The first wave came with enactment in the early ‘70s of the Clean Water,
Clean Air and Endangered Species acts. The second wave began in 1980 with passage
of the Superfund law, which imposed a tax on the chemical and petroleum industries
and gave the federal government more authority in citing companies for releasing
hazardous substances into the environment.
Now, says Hecht, who is chair of the State Bar’s Environmental Law Section,
comes the third wave. “Most policymakers and scientists believe if we
don’t do anything about climate change, it’s going to have a significant
impact,” says Hecht, adding that attorneys are needed in every phase
of the action.
For many California lawyers, that action began years ago with the first rumblings
that the world was getting dangerously warmer. Conscientious environmental
lawyers were already keeping up on environmental issues, including global warming,
through the popular media, scientific journals and seminars, as well as the
Internet.
“We do have a climate change practice involved in several different
areas of climate change,” says Peter Weiner, who heads the West Coast
environmental practice of Paul, Hastings, Janofsky & Walker. “We’re
involved in this on a national and international scale, and we’ve been
involved with it for some number of years.” The areas of involvement
include both the transactional and regulatory side of climate change, including
carbon trading, carbon caps, carbon sequestration (storage of carbon underground
or in the ocean) and promotion of wind and geothermal energy. “It’s
very important to keep ahead of the curve,” says Weiner. “If you’re
an energy company, a venture capitalist looking at clean tech funds, if you’re
almost any business these days, you have to know something about climate change.

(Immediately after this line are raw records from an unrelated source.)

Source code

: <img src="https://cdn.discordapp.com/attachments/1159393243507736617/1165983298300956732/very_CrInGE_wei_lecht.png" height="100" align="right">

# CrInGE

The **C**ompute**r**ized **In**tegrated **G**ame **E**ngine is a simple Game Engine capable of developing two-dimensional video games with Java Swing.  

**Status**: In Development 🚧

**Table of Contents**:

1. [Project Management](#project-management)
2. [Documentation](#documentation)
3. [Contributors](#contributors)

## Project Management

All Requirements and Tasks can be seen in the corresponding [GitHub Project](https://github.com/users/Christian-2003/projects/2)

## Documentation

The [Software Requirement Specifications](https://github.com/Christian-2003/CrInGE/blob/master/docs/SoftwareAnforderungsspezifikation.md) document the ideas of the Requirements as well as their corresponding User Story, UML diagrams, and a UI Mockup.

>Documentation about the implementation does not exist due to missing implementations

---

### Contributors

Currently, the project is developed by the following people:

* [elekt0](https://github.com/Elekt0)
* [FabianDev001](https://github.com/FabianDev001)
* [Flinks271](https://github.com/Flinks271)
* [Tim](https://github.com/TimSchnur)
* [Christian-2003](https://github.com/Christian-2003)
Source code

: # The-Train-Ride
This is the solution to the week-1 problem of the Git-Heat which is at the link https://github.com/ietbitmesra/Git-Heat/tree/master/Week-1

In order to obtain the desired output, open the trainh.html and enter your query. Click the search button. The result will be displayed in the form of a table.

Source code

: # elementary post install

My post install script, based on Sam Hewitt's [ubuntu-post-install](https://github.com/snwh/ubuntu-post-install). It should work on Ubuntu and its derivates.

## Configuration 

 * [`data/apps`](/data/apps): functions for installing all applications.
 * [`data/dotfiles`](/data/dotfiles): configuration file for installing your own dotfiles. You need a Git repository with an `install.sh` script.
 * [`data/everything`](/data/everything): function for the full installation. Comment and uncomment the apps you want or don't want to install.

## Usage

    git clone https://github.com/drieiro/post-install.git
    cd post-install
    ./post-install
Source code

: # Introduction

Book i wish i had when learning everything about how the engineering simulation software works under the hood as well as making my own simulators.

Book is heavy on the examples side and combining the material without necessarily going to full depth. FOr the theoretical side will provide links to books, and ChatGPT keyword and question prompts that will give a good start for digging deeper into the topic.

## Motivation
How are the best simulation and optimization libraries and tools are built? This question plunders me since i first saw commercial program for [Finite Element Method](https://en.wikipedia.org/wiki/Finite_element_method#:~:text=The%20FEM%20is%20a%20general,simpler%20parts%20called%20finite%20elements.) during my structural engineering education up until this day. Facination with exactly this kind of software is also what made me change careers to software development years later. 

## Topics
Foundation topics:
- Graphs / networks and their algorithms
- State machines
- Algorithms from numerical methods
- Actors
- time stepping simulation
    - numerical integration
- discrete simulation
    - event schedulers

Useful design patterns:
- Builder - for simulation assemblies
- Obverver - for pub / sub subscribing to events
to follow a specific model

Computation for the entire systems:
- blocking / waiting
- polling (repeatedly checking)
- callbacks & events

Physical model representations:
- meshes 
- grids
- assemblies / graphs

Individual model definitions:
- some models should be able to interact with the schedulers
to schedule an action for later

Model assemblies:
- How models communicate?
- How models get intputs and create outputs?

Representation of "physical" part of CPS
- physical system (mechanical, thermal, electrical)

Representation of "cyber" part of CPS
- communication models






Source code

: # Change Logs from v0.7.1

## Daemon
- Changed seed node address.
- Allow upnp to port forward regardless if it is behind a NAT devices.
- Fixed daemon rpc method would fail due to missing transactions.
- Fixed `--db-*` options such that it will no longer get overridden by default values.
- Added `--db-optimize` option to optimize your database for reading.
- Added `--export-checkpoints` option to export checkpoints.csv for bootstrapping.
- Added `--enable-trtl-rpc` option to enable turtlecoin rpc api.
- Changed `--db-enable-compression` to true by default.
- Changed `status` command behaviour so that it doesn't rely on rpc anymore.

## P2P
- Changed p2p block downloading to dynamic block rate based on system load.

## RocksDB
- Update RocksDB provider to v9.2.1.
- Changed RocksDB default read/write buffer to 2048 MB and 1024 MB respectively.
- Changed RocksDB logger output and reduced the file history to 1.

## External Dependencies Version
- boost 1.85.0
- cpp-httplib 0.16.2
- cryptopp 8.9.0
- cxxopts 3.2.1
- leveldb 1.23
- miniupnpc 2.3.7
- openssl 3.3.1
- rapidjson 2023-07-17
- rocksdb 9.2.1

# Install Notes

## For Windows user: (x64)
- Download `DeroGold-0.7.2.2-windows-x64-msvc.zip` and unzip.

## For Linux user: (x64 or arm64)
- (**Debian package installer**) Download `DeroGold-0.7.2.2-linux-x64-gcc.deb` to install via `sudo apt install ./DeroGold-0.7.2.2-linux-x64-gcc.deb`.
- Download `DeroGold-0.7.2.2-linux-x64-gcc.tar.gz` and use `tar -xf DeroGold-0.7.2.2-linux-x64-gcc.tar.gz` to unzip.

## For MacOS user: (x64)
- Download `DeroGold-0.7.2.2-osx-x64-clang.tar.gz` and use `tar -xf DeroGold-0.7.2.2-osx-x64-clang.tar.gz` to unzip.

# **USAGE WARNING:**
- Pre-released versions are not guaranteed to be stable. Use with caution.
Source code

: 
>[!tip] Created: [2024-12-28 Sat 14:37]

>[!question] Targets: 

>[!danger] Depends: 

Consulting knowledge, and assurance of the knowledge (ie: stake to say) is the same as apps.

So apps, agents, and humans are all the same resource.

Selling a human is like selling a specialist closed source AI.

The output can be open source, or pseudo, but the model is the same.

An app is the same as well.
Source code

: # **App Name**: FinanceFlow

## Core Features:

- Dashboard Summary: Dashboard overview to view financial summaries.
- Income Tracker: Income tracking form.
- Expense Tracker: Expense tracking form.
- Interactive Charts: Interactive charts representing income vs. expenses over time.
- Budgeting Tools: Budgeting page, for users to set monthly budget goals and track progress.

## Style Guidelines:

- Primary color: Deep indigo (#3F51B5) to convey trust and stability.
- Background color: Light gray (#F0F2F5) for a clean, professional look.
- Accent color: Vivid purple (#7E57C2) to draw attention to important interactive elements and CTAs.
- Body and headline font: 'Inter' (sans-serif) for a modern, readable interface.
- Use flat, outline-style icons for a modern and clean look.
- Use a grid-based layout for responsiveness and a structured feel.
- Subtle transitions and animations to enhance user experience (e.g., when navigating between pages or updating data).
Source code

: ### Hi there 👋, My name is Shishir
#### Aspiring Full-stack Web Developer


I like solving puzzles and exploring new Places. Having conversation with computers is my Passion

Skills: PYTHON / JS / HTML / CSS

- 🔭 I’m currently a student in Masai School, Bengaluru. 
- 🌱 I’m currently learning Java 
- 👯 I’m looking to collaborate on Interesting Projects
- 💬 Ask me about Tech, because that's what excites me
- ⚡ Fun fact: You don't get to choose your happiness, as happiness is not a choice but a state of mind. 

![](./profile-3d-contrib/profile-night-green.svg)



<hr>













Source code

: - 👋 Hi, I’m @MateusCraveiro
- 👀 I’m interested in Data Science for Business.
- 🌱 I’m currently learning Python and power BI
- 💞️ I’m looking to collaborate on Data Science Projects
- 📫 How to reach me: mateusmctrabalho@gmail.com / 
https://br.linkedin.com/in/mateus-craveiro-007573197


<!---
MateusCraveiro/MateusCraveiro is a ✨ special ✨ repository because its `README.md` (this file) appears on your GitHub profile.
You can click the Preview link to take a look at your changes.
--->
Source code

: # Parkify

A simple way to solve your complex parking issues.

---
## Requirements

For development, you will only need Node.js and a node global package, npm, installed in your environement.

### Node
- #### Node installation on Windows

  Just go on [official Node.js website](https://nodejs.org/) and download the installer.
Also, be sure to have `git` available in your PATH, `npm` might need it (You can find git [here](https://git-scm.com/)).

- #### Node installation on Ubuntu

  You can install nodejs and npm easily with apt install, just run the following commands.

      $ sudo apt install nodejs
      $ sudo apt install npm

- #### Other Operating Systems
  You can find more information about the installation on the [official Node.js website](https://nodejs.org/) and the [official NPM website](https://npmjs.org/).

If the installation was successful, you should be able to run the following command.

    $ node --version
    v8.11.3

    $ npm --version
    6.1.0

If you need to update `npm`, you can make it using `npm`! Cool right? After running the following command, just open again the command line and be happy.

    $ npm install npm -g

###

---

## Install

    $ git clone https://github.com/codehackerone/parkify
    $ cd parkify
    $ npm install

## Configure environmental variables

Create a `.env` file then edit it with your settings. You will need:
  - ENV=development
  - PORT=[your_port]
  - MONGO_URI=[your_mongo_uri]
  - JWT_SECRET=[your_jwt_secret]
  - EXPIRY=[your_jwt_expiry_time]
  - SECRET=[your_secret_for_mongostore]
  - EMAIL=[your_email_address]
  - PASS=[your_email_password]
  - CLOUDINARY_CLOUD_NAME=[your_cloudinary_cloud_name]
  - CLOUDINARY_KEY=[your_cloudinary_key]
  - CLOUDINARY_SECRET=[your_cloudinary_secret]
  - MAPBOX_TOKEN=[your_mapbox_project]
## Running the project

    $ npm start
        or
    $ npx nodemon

Plus, it’s important to a lot of philanthropists who are looking where
to direct their investment.” The firm also does corporate finance for
energy companies.
Despite the growing general interest in global warming, the California focus
became even more intense in September when Gov. Schwarzenegger signed a landmark
bill, AB32, that calls for a reduction in California’s greenhouse gas
emissions to 1990 levels by 2020. The legislation is the model for greenhouse
gas emission reduction bills not only in other states but around the world.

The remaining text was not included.